§ **Problem to solve**: Within the data below, copy each line where the string "latest" is found.

>>>

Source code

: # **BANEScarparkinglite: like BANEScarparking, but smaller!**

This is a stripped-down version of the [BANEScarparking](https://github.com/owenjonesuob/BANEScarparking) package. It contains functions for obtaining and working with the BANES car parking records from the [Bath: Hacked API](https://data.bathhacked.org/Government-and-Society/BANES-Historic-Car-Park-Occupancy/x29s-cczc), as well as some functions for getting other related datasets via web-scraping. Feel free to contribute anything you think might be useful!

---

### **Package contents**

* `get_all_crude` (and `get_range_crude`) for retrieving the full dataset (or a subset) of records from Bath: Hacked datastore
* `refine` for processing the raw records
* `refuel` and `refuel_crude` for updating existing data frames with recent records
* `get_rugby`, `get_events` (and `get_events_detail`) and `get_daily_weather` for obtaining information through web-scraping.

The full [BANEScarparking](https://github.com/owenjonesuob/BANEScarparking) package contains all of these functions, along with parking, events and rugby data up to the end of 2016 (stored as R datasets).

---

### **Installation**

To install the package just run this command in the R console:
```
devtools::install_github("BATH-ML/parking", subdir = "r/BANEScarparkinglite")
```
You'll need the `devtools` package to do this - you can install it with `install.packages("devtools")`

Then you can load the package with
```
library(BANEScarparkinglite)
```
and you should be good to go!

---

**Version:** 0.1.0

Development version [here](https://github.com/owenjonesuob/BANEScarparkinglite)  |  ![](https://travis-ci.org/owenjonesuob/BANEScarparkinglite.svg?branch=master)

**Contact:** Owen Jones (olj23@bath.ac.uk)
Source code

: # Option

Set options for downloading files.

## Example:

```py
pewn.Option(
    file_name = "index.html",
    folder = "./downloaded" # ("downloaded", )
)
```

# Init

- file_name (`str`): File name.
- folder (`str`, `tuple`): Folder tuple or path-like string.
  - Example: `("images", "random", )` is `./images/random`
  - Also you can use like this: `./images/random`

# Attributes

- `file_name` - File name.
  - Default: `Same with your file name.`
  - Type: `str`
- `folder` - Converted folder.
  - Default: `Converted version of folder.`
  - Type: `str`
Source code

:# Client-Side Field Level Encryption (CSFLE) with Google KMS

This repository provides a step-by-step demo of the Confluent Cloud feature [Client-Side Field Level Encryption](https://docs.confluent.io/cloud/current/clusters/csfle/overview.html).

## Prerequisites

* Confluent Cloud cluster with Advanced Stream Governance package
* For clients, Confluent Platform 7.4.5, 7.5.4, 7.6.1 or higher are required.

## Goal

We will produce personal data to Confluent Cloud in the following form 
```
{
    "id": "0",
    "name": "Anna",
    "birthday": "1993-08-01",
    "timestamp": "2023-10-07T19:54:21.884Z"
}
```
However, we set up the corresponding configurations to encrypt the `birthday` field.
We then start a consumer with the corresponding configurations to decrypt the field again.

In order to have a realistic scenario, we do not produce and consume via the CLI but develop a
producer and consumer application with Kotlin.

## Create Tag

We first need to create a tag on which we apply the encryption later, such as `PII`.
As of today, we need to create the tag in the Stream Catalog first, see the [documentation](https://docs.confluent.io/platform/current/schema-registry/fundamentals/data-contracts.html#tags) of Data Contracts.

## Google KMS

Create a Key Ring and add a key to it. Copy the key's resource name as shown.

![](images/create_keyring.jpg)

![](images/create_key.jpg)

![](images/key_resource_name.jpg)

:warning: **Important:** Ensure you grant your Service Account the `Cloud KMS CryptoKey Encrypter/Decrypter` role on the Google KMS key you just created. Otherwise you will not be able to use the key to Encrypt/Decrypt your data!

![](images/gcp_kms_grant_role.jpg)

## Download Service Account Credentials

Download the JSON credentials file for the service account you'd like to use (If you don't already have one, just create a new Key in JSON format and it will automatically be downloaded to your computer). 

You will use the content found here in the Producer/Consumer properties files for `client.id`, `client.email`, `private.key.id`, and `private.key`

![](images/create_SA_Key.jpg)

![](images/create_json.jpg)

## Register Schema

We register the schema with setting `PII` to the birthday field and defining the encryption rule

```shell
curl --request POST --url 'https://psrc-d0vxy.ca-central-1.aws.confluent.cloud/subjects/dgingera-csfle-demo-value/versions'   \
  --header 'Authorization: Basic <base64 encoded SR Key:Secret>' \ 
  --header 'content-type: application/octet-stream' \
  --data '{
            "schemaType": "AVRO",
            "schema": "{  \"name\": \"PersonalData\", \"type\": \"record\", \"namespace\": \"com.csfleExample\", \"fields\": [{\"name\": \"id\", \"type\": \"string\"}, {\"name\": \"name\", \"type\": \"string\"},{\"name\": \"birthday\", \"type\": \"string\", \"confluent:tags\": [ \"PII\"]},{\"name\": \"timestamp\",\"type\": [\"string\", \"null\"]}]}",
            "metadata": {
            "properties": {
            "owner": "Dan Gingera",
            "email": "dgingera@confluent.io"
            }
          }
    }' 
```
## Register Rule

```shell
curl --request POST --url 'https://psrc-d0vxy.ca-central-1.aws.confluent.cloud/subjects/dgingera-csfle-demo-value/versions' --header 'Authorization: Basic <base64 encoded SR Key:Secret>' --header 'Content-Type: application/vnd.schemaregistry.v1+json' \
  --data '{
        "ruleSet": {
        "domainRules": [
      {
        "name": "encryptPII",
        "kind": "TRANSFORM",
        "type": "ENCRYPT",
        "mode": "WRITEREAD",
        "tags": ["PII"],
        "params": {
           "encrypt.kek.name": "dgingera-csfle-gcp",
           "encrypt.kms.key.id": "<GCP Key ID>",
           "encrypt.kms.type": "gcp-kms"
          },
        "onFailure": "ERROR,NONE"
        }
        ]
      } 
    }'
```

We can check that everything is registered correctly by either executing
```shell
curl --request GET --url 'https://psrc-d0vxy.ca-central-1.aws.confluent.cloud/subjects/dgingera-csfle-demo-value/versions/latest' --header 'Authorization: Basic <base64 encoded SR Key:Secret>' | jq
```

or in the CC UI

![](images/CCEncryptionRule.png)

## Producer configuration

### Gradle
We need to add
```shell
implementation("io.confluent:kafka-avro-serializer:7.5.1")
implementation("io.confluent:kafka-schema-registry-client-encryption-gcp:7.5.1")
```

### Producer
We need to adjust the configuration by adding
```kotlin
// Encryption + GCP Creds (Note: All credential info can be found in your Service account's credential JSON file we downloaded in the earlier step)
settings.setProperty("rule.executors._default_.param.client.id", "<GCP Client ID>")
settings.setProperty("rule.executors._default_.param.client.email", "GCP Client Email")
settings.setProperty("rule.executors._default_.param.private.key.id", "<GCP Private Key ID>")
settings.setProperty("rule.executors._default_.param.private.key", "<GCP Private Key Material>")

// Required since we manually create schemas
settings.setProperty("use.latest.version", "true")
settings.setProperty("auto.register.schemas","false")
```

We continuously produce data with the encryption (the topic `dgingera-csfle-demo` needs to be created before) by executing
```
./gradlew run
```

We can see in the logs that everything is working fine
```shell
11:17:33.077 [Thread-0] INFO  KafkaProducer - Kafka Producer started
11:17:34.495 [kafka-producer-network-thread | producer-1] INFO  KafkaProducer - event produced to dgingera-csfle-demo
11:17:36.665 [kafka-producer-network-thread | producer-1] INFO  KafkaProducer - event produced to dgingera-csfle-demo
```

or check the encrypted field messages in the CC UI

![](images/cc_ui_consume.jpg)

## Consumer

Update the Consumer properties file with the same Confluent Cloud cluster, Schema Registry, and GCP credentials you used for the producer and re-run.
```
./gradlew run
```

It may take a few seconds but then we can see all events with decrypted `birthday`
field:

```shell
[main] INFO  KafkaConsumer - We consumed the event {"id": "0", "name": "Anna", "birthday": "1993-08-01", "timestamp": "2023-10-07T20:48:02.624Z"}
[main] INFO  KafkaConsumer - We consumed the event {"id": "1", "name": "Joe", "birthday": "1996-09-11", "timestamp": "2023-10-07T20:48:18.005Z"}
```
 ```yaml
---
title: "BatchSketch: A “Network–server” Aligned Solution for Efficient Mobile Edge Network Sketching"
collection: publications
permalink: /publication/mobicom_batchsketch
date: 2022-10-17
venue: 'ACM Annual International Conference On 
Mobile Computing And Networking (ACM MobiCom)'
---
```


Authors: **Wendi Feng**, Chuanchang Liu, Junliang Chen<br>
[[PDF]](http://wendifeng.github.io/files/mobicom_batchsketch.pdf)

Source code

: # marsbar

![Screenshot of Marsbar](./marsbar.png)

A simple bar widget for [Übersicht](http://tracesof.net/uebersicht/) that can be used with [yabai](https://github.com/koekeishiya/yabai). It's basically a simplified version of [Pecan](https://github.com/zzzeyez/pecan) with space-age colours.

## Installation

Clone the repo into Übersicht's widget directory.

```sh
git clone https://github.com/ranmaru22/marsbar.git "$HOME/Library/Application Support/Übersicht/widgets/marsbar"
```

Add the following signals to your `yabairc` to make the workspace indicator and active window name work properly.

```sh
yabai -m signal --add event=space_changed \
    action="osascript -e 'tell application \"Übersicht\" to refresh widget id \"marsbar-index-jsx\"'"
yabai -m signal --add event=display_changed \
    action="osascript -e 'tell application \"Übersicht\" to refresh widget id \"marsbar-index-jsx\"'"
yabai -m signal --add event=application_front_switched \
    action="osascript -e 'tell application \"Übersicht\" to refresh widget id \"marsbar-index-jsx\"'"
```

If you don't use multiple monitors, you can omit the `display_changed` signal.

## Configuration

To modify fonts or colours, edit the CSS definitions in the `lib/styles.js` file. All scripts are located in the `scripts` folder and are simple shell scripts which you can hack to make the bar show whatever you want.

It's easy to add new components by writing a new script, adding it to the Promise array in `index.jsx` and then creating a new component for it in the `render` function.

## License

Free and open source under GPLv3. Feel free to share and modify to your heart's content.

<<<

§ **Output of the task**:
curl --request GET --url 'https://psrc-d0vxy.ca-central-1.aws.confluent.cloud/subjects/dgingera-csfle-demo-value/versions/latest' --header 'Authorization: Basic <base64 encoded SR Key:Secret>' | jq
settings.setProperty("use.latest.version", "true")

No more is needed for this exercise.